Celebrity: Life’s a Beach
"WHEN SURVIVOR SEASON one was on the air, we were on the level of A-list celebrities,” says Gervase Peterson. “People were all over us. We were getting letters. Underwear. Marriage proposals. Men and women would cry when they met us. We were invited to every event in Hollywood. The guest lists would say, like, Tom Cruise. Brad Pitt. Angelina Jolie. Gervase.”
“Now, it’s toned down somewhat,” he continues, rattling the ice in his generic Dr. Pepper. It’s a Sunday, and we’re sitting in the Cherry Hill Mall Chuck E. Cheese’s, where Gervase, the entertainer and businessman, is giving a version of his sales pitch. His voice, a peculiar combination of squeaky and sonorous, Urkel and Bible Belt preacher, rings familiar over the din of multiple birthday parties. “If you wanna call me a D, E, F, G list celebrity, it’s okay, because the key word is celebrity.” He smiles. “Sure, you can say I’ll always be ‘Gervase from Survivor,’ but that guy over there” — he points discreetly to a man hoisting his daughter out of a booster seat whose pants are dipping ever so slightly to reveal his butt crack — “he ain’t no celebrity. That’s Joe Schmoe. I’m a celebrity.”

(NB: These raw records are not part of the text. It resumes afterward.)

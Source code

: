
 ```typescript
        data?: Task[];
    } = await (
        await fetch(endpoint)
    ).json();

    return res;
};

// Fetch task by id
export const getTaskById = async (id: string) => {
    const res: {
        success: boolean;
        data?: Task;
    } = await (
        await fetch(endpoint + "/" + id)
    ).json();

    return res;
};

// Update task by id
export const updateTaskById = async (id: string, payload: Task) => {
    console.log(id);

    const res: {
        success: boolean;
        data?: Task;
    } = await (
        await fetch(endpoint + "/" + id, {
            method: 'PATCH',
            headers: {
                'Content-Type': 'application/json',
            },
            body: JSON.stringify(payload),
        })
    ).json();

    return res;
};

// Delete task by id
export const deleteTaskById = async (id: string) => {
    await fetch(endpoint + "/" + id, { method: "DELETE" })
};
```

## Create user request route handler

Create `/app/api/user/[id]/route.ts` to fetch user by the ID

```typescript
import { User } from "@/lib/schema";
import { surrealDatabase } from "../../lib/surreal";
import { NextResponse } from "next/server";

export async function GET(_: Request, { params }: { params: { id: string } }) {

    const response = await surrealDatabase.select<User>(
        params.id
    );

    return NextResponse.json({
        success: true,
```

Five years after Survivor: Borneo, the reality show that made Gervase, a youth basketball coach and post-office drone from Willingboro, New Jersey, a celebrity, Chuck E. Cheese’s serves as his de facto office. Gervase, who still lives in Willingboro, frequently holds meetings here, so that the younger two of his four children, Kayla, seven, and Gunner Tiga Peterson, five, can entertain themselves while their dad talks business. Gervase can talk business at Chuck E. Cheese’s because he is the sort of person who is undistracted by larger-than-life mice singing the Supremes. He is generally calm — “Gervase Never Nervous,” Bryant Gumbel called him once — which is why back in 2000, when Survivor: Borneo became a Capital H-huge hit, second in ratings that year only to the Super Bowl, he remained relatively unbothered, even in the eye of the famestorm, even when dudes were actually approaching him at the urinal asking for autographs. “I would be like, yo, my hands are kind of full right now,” he says. But he tried to be accommodating.
“I had a picture in my head of what fame would be like, and that was it,” he says. “I loved it. I thought, I want to stay in this business.”
He’s done one better than that — Gervase has made being Gervase from Survivor a business. Five years and 10 seasons later, while Richard Hatch, the winner of Survivor: Borneo, is roundly despised by all (including, it turns out, the IRS, which is trying to send him to prison for tax evasion), his lazy but lovable costar is planning his week: There’s a CBS/Pontiac promotion in New York, a celebrity softball game in Camden with morning show hosts from Q102, and three nights hosting a movie trivia show at area colleges (which means, regrettably, that he won’t be able to make the Arthur Fennell & Kenny Gamble Celebrity Pool Tournament on Friday night).
If you miss him at any of those events, you can catch him on television — on VH1’s Reality TV Secrets Revealed! or Bravo’s Battle of the Network Reality Stars. In Philadelphia, you can probably find him at one of the club openings, charity functions (he runs his own annual Gervase Bowl for Alzheimer’s, from which his mother suffers), promotions and parties he attends on a regular basis, or read about him in one of the city’s gossip columns, where his doings are inevitably chronicled.
“Gervase wasn’t the most recognizable character on the show,” says Murtz Jaffer, of the hard-core reality fansite InsidePulse.com, “but after the show, we stopped hearing from everyone else. Except Gervase. And this is the game that’s important.”
By the end of this year, Gervase plans to extend his game into a restaurant, Nostalgia, at 2nd and Fairmount in Northern Liberties, and he also hopes to launch a clothing line, Free As a Bird (“For single people — there’s a logo on the sleeve that tells people you are single and looking.”), with a neighbor from Willingboro next fall. “I’ve done everything except make an album,” he says. He smiles. “And that’s probably happening sometime soon.
“This ain’t no 15 minutes,” he says, as the gongs, bells and whistles denoting a particularly high Skee-Ball score go off in the background. “This is a career.”